I saw this lovely CEO grid, courtesy of Time Magazine and it reminded me that most Tech CEO who have been successful have had to hand over the reigns and commercial leadership of their company to another and secondly most have expanded their offering to include B2B sales.
Moving from leading the sales yourself to get those first 5 or 10 customers is what you must do but then the hard part is scaling your efforts and ultimately your time. It’s not easy.
For example in the UK, 96% of businesses are between 1-9 employees and produce 32% of all employment UK (Source: BIS 2017). In tech, this means that often the really successful operations will have jumped over this hurdle when you include the first Co-Founders and initial development team and would have hired their first salespeople and be scaling rapidly.
When selecting your first salesperson, you need to be careful as it could delay your growth of up to 6-9 months. In a young tech company this could really set you back and drastically affect your cashflow. Here is my advice when wanting to get a new salesperson:
- Rank-and-file vs. Partner-led profile: a rank-and-file salesperson will have worked for a globally known brand and has been one of the many salespeople operating under that company. They are used to picking up the one and the prospect knowing from just the company name what they do. As a young startup, you are completely different. You need someone that is able to understand a new prospect’s needs and able to convince them first of all to meet with you. Even when the first meeting has been sat, there is often not a clear process, a fulfillment chain or sales operations arm in your fledgling startup to help your salespeople. Beware rank-and-file will EXPECT process and it already to be in place.

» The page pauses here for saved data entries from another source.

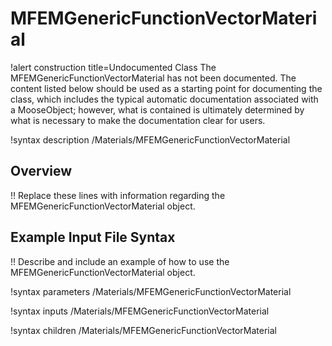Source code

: # MFEMGenericFunctionVectorMaterial

!alert construction title=Undocumented Class
The MFEMGenericFunctionVectorMaterial has not been documented. The content listed below should be used as a starting point for
documenting the class, which includes the typical automatic documentation associated with a
MooseObject; however, what is contained is ultimately determined by what is necessary to make the
documentation clear for users.

!syntax description /Materials/MFEMGenericFunctionVectorMaterial

## Overview

!! Replace these lines with information regarding the MFEMGenericFunctionVectorMaterial object.

## Example Input File Syntax

!! Describe and include an example of how to use the MFEMGenericFunctionVectorMaterial object.

!syntax parameters /Materials/MFEMGenericFunctionVectorMaterial

!syntax inputs /Materials/MFEMGenericFunctionVectorMaterial

!syntax children /Materials/MFEMGenericFunctionVectorMaterial
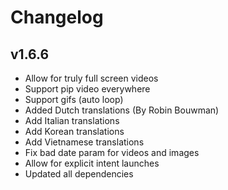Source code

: # Changelog

## v1.6.6
* Allow for truly full screen videos
* Support pip video everywhere
* Support gifs (auto loop)
* Added Dutch translations (By Robin Bouwman)
* Add Italian translations
* Add Korean translations
* Add Vietnamese translations
* Fix bad date param for videos and images
* Allow for explicit intent launches
* Updated all dependencies

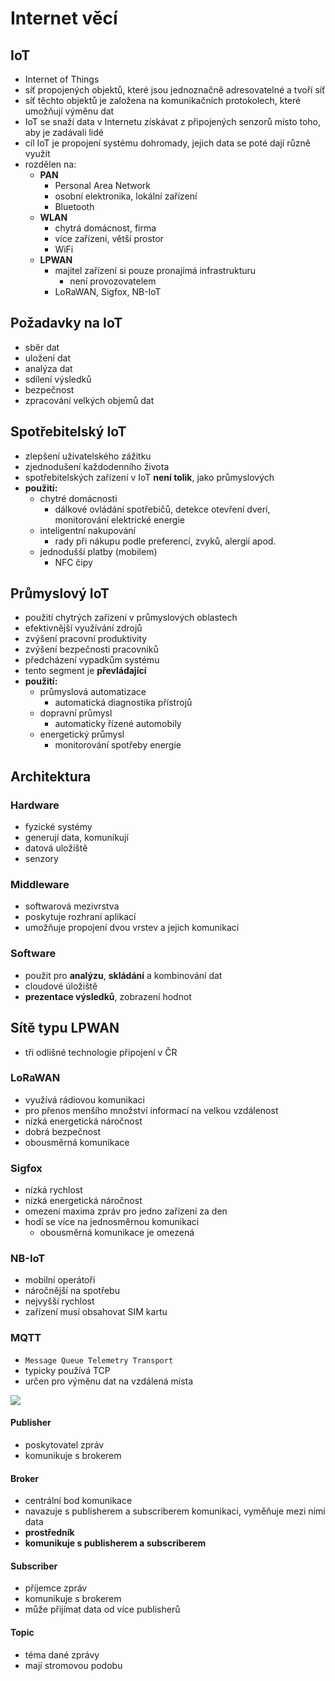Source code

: # Internet věcí

## IoT

- Internet of Things
- síť propojených objektů, které jsou jednoznačně adresovatelné a tvoří síť
- síť těchto objektů je založena na komunikačních protokolech, které umožňují výměnu dat
- IoT se snaží data v Internetu získávat z připojených senzorů místo toho, aby je zadávali lidé
- cíl IoT je propojení systému dohromady, jejich data se poté dají různě využít
- rozdělen na:
  - **PAN**
    - Personal Area Network
    - osobní elektronika, lokální zařízení
    - Bluetooth
  - **WLAN**
    - chytrá domácnost, firma
    - více zařízení, větší prostor
    - WiFi
  - **LPWAN**
    - majitel zařízení si pouze pronajímá infrastrukturu
      - není provozovatelem
    - LoRaWAN, Sigfox, NB-IoT

## Požadavky na IoT

- sběr dat
- uložení dat
- analýza dat
- sdílení výsledků
- bezpečnost
- zpracování velkých objemů dat

## Spotřebitelský IoT

- zlepšení uživatelského zážitku
- zjednodušení každodenního života
- spotřebitelských zařízení v IoT **není tolik**, jako průmyslových
- **použití:**
  - chytré domácnosti
    - dálkové ovládání spotřebičů, detekce otevření dverí, monitorování elektrické energie
  - inteligentní nakupování
    - rady při nákupu podle preferencí, zvyků, alergií apod.
  - jednodušší platby (mobilem)
    - NFC čipy

## Průmyslový IoT

- použití chytrých zařízení v průmyslových oblastech
- efektivnější využívání zdrojů
- zvýšení pracovní produktivity
- zvýšení bezpečnosti pracovniků
- předcházení vypadkům systému
- tento segment je **převládající**
- **použití:**
  - průmyslová automatizace
    - automatická diagnostika přístrojů
  - dopravní průmysl
    - automaticky řízené automobily
  - energetický průmysl
    - monitorování spotřeby energie

## Architektura

### Hardware

- fyzické systémy
- generují data, komunikují
- datová uložiště
- senzory

### Middleware

- softwarová mezivrstva
- poskytuje rozhraní aplikací
- umožňuje propojení dvou vrstev a jejich komunikaci

### Software

- použit pro **analýzu**, **skládání** a kombinování dat
- cloudové úložiště
- **prezentace výsledků**, zobrazení hodnot

## Sítě typu LPWAN

- tři odlišné technologie připojení v ČR

### LoRaWAN

- využívá rádiovou komunikaci
- pro přenos menšího množství informací na velkou vzdálenost
- nízká energetická náročnost
- dobrá bezpečnost
- obousměrná komunikace

### Sigfox

- nízká rychlost
- nízká energetická náročnost
- omezení maxima zpráv pro jedno zařízení za den
- hodí se více na jednosměrnou komunikaci
  - obousměrná komunikace je omezená

### NB-IoT

- mobilní operátoři
- náročnější na spotřebu
- nejvyšší rychlost
- zařízení musí obsahovat SIM kartu

### MQTT

- `Message Queue Telemetry Transport`
- typicky používá TCP
- určen pro výměnu dat na vzdálená místa

<image src="./images/mqtt.png">

#### Publisher

- poskytovatel zpráv
- komunikuje s brokerem

#### Broker

- centrální bod komunikace
- navazuje s publisherem a subscriberem komunikaci, vyměňuje mezi nimi data
- **prostředník**
- **komunikuje s publisherem a subscriberem**

#### Subscriber

- příjemce zpráv
- komunikuje s brokerem
- může přijímat data od více publisherů

#### Topic

- téma dané zprávy
- mají stromovou podobu
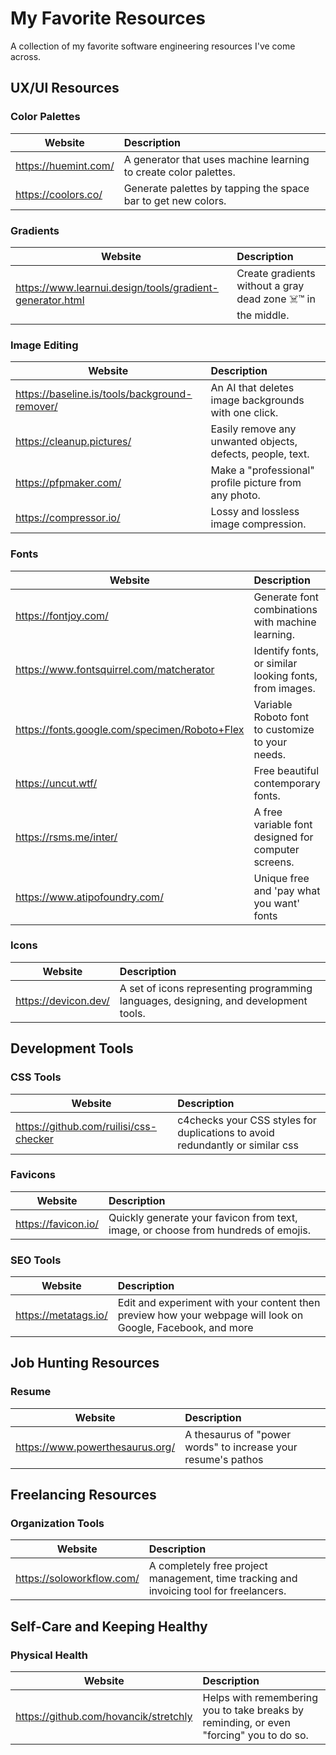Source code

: # My Favorite Resources

A collection of my favorite software engineering resources I've come across.

## UX/UI Resources

### Color Palettes

| Website              | Description                                                      |
| ---------------------|:-----------------------------------------------------------------|
| https://huemint.com/ | A generator that uses machine learning to create color palettes. |
| https://coolors.co/  | Generate palettes by tapping the space bar to get new colors.    |

### Gradients

| Website                                                  | Description                                                  |
| -------------------------------------------------------- |:------------------------------------------------------------ |
| https://www.learnui.design/tools/gradient-generator.html | Create gradients without a gray dead zone ☠️™ in the middle. |

### Image Editing

| Website                                       | Description                                                |
|-----------------------------------------------|:-----------------------------------------------------------|
| https://baseline.is/tools/background-remover/ | An AI that deletes image backgrounds with one click.       |
| https://cleanup.pictures/                     | Easily remove any unwanted objects, defects, people, text. |
| https://pfpmaker.com/                         | Make a "professional" profile picture from any photo.      |
| https://compressor.io/                        | Lossy and lossless image compression.                      |

### Fonts

| Website                                       | Description                                            |
|-----------------------------------------------|:-------------------------------------------------------|
| https://fontjoy.com/                          | Generate font combinations with machine learning.      |
| https://www.fontsquirrel.com/matcherator      | Identify fonts, or similar looking fonts, from images. |
| https://fonts.google.com/specimen/Roboto+Flex | Variable Roboto font to customize to your needs.       |
| https://uncut.wtf/                            | Free beautiful contemporary fonts.                     |
| https://rsms.me/inter/                        | A free variable font designed for computer screens.    |
| https://www.atipofoundry.com/                 | Unique free and 'pay what you want' fonts              |

### Icons

| Website              | Description                                                                          |
| -------------------- |:------------------------------------------------------------------------------------ |
| https://devicon.dev/ | A set of icons representing programming languages, designing, and development tools. |

## Development Tools

### CSS Tools

| Website                                | Description                                                                 |
| -------------------------------------- |:--------------------------------------------------------------------------- |
| https://github.com/ruilisi/css-checker | c4checks your CSS styles for duplications to avoid redundantly or similar css |

### Favicons

| Website             | Description                                                                        |
| ------------------- |:---------------------------------------------------------------------------------- |
| https://favicon.io/ | Quickly generate your favicon from text, image, or choose from hundreds of emojis. |

### SEO Tools

| Website              | Description                                                                                                 |
| -------------------- |:----------------------------------------------------------------------------------------------------------- |
| https://metatags.io/ | Edit and experiment with your content then preview how your webpage will look on Google, Facebook, and more |

## Job Hunting Resources

### Resume

| Website                         | Description                                                   |
|---------------------------------|:--------------------------------------------------------------|
| https://www.powerthesaurus.org/ | A thesaurus of "power words" to increase your resume's pathos |

## Freelancing Resources

### Organization Tools

| Website                   | Description                                                                             |
| ------------------------- |:--------------------------------------------------------------------------------------- |
| https://soloworkflow.com/ | A completely free project management, time tracking and invoicing tool for freelancers. |

## Self-Care and Keeping Healthy

### Physical Health

| Website                               | Description                                                                             |
|---------------------------------------|:----------------------------------------------------------------------------------------|
| https://github.com/hovancik/stretchly | Helps with remembering you to take breaks by reminding, or even "forcing" you to do so. |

- New Business vs. Account Management: this sounds like very ordinary advice but I see so many tech startups get this wrong. I sat in an interview the other day where the CEO was interviewing a Customer Success Manager instead of a true Business Development Manager. You need someone that is a new business hunter and will go out there and prospect for you day-in day-out. It’s interesting in the interview to understand their rationale between moving jobs and in larger companies, why did they move division?
- Face-To-Face Sales Experience: often in tech companies you are trying to hire a junior salesperson due to budgetary constraints. Just think about the business outcomes, the necessary activities and the skills they need and in this order first. If you are hiring a junior salesperson who has little face-to-face sales experience are you comfortable with them meeting a CMO, COO, CFO of a FTSE100. How effective do you think they’ll be? They are the face of your company.
- Structured v Unstructured: this is connected to to the type of profile you choose, explained in point 1 above. Often a good exercise is thinking about how you sell at the moment…and thinking if a new salesperson joined tomorrow do you think we’d be ready to onboard them properly? How easy would it be to understand our value proposition? Often they have come an environment where they have had a very structured sales process, you are still learning, so need to be aware of your flaws and whether the individual will thrive or die in this environment.
- Sales Onboarding: are you ready to onboard a new salesperson today? What support will they have? What tools will they use? What will the first 6 weeks look like? Who will teach them? You need to think carefully on this topic as you can waste great talent due to your own lack of clarity and structure. You can also hire the wrong person at the wrong time.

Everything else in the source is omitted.